** EXERCISE INPUT **
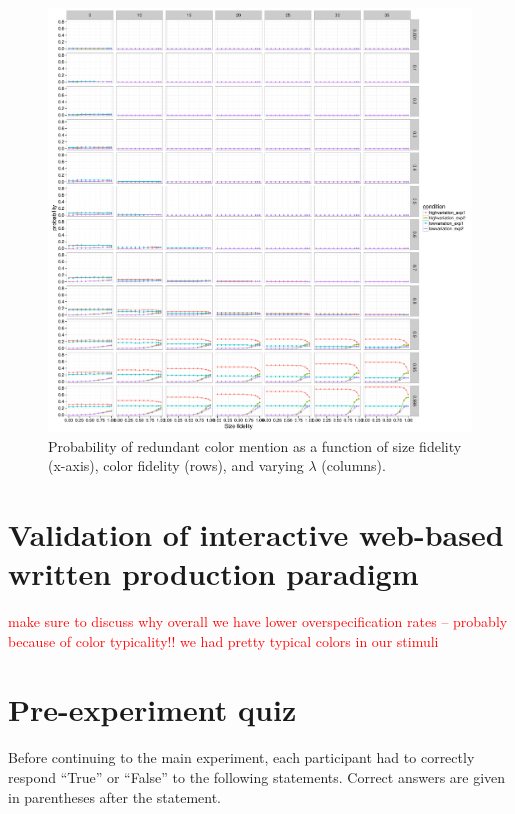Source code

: \documentclass[11pt]{article}
\newcommand{\red}[1]{\textcolor{Red}{#1}}
\begin{document}
\begin{figure}
\includegraphics[width=\textwidth]{pics/koolen-full-exploration}
\caption{Probability of redundant color mention as a function of size fidelity (x-axis), color fidelity (rows), and varying $\lambda$ (columns).}
\label{fig:koolenfullfullexploration}
\end{figure}


\section{Validation of interactive web-based written production paradigm}
\label{app:replication}

\red{make sure to discuss why overall we have lower overspecification rates -- probably because of color typicality!! we had pretty typical colors in our stimuli}

\section{Pre-experiment quiz}
\label{app:numdistractors}

Before continuing to the main experiment, each participant had to correctly respond ``True'' or ``False'' to the following statements. Correct answers are given in parentheses after the statement.
\end{document}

** TASK INSTRUCTIONS **
Where a line in the records above contains the string "label", copy that line.

** EXPECTED ANSWER **
\label{fig:koolenfullfullexploration}
\label{app:replication}
\label{app:numdistractors}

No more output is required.